What you need to do:
Your answer must be an exact copy of all the entries.

[Collected data]
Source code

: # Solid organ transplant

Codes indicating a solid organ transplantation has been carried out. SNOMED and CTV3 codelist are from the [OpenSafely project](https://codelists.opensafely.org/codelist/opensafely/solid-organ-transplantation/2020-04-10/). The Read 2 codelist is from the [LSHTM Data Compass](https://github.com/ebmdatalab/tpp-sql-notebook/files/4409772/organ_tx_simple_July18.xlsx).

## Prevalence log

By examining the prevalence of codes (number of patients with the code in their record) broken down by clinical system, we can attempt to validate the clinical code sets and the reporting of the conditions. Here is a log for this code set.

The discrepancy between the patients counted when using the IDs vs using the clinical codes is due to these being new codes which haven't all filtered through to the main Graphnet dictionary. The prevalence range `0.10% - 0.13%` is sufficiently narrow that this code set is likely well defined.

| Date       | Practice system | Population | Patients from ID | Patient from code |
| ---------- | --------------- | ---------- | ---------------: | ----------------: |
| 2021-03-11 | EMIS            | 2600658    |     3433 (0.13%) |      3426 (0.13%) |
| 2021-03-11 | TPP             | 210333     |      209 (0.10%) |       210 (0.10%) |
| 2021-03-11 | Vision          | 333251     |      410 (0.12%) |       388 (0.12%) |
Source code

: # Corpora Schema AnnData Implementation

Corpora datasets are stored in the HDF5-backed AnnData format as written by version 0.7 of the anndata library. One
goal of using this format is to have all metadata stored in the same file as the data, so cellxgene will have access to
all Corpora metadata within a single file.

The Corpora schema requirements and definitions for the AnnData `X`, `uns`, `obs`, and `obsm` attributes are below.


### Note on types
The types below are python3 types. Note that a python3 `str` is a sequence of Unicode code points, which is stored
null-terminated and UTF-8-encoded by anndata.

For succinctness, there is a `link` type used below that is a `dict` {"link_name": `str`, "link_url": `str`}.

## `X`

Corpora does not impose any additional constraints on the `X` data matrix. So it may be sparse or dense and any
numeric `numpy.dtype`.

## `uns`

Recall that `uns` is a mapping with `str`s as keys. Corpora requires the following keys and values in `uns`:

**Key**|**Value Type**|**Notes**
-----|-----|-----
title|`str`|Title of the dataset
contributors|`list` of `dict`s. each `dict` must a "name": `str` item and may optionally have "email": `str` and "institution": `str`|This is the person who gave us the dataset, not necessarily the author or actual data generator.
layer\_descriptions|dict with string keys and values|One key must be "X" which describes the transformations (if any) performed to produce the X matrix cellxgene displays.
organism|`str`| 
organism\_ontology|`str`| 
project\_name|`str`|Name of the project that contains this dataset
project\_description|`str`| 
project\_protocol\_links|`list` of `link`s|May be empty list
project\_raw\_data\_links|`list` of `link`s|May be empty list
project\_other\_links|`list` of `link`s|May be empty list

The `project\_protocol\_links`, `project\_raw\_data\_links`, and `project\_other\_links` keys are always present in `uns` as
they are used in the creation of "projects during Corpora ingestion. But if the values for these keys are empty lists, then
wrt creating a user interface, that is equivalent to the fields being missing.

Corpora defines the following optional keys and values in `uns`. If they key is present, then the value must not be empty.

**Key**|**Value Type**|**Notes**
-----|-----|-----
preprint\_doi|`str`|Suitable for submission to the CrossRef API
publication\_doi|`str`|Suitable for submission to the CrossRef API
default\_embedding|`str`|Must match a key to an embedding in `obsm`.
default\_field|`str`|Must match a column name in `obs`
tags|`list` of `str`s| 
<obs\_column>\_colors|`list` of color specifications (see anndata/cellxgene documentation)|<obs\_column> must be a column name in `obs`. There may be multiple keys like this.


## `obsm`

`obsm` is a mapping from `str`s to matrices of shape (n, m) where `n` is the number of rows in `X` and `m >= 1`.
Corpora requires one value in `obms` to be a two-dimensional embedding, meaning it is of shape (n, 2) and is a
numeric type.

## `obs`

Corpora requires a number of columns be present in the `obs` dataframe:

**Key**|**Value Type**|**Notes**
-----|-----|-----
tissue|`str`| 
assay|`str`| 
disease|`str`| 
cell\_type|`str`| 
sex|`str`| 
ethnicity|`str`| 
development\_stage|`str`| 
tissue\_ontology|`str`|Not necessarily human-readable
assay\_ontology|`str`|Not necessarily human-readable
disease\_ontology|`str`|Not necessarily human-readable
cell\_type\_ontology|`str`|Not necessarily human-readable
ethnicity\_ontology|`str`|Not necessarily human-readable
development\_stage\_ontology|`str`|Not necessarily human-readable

Response box:
Source code

: # Solid organ transplant

Codes indicating a solid organ transplantation has been carried out. SNOMED and CTV3 codelist are from the [OpenSafely project](https://codelists.opensafely.org/codelist/opensafely/solid-organ-transplantation/2020-04-10/). The Read 2 codelist is from the [LSHTM Data Compass](https://github.com/ebmdatalab/tpp-sql-notebook/files/4409772/organ_tx_simple_July18.xlsx).

## Prevalence log

By examining the prevalence of codes (number of patients with the code in their record) broken down by clinical system, we can attempt to validate the clinical code sets and the reporting of the conditions. Here is a log for this code set.

The discrepancy between the patients counted when using the IDs vs using the clinical codes is due to these being new codes which haven't all filtered through to the main Graphnet dictionary. The prevalence range `0.10% - 0.13%` is sufficiently narrow that this code set is likely well defined.

| Date       | Practice system | Population | Patients from ID | Patient from code |
| ---------- | --------------- | ---------- | ---------------: | ----------------: |
| 2021-03-11 | EMIS            | 2600658    |     3433 (0.13%) |      3426 (0.13%) |
| 2021-03-11 | TPP             | 210333     |      209 (0.10%) |       210 (0.10%) |
| 2021-03-11 | Vision          | 333251     |      410 (0.12%) |       388 (0.12%) |
Source code

: # Corpora Schema AnnData Implementation

Corpora datasets are stored in the HDF5-backed AnnData format as written by version 0.7 of the anndata library. One
goal of using this format is to have all metadata stored in the same file as the data, so cellxgene will have access to
all Corpora metadata within a single file.

The Corpora schema requirements and definitions for the AnnData `X`, `uns`, `obs`, and `obsm` attributes are below.


### Note on types
The types below are python3 types. Note that a python3 `str` is a sequence of Unicode code points, which is stored
null-terminated and UTF-8-encoded by anndata.

For succinctness, there is a `link` type used below that is a `dict` {"link_name": `str`, "link_url": `str`}.

## `X`

Corpora does not impose any additional constraints on the `X` data matrix. So it may be sparse or dense and any
numeric `numpy.dtype`.

## `uns`

Recall that `uns` is a mapping with `str`s as keys. Corpora requires the following keys and values in `uns`:

**Key**|**Value Type**|**Notes**
-----|-----|-----
title|`str`|Title of the dataset
contributors|`list` of `dict`s. each `dict` must a "name": `str` item and may optionally have "email": `str` and "institution": `str`|This is the person who gave us the dataset, not necessarily the author or actual data generator.
layer\_descriptions|dict with string keys and values|One key must be "X" which describes the transformations (if any) performed to produce the X matrix cellxgene displays.
organism|`str`| 
organism\_ontology|`str`| 
project\_name|`str`|Name of the project that contains this dataset
project\_description|`str`| 
project\_protocol\_links|`list` of `link`s|May be empty list
project\_raw\_data\_links|`list` of `link`s|May be empty list
project\_other\_links|`list` of `link`s|May be empty list

The `project\_protocol\_links`, `project\_raw\_data\_links`, and `project\_other\_links` keys are always present in `uns` as
they are used in the creation of "projects during Corpora ingestion. But if the values for these keys are empty lists, then
wrt creating a user interface, that is equivalent to the fields being missing.

Corpora defines the following optional keys and values in `uns`. If they key is present, then the value must not be empty.

**Key**|**Value Type**|**Notes**
-----|-----|-----
preprint\_doi|`str`|Suitable for submission to the CrossRef API
publication\_doi|`str`|Suitable for submission to the CrossRef API
default\_embedding|`str`|Must match a key to an embedding in `obsm`.
default\_field|`str`|Must match a column name in `obs`
tags|`list` of `str`s| 
<obs\_column>\_colors|`list` of color specifications (see anndata/cellxgene documentation)|<obs\_column> must be a column name in `obs`. There may be multiple keys like this.


## `obsm`

`obsm` is a mapping from `str`s to matrices of shape (n, m) where `n` is the number of rows in `X` and `m >= 1`.
Corpora requires one value in `obms` to be a two-dimensional embedding, meaning it is of shape (n, 2) and is a
numeric type.

## `obs`

Corpora requires a number of columns be present in the `obs` dataframe:

**Key**|**Value Type**|**Notes**
-----|-----|-----
tissue|`str`| 
assay|`str`| 
disease|`str`| 
cell\_type|`str`| 
sex|`str`| 
ethnicity|`str`| 
development\_stage|`str`| 
tissue\_ontology|`str`|Not necessarily human-readable
assay\_ontology|`str`|Not necessarily human-readable
disease\_ontology|`str`|Not necessarily human-readable
cell\_type\_ontology|`str`|Not necessarily human-readable
ethnicity\_ontology|`str`|Not necessarily human-readable
development\_stage\_ontology|`str`|Not necessarily human-readable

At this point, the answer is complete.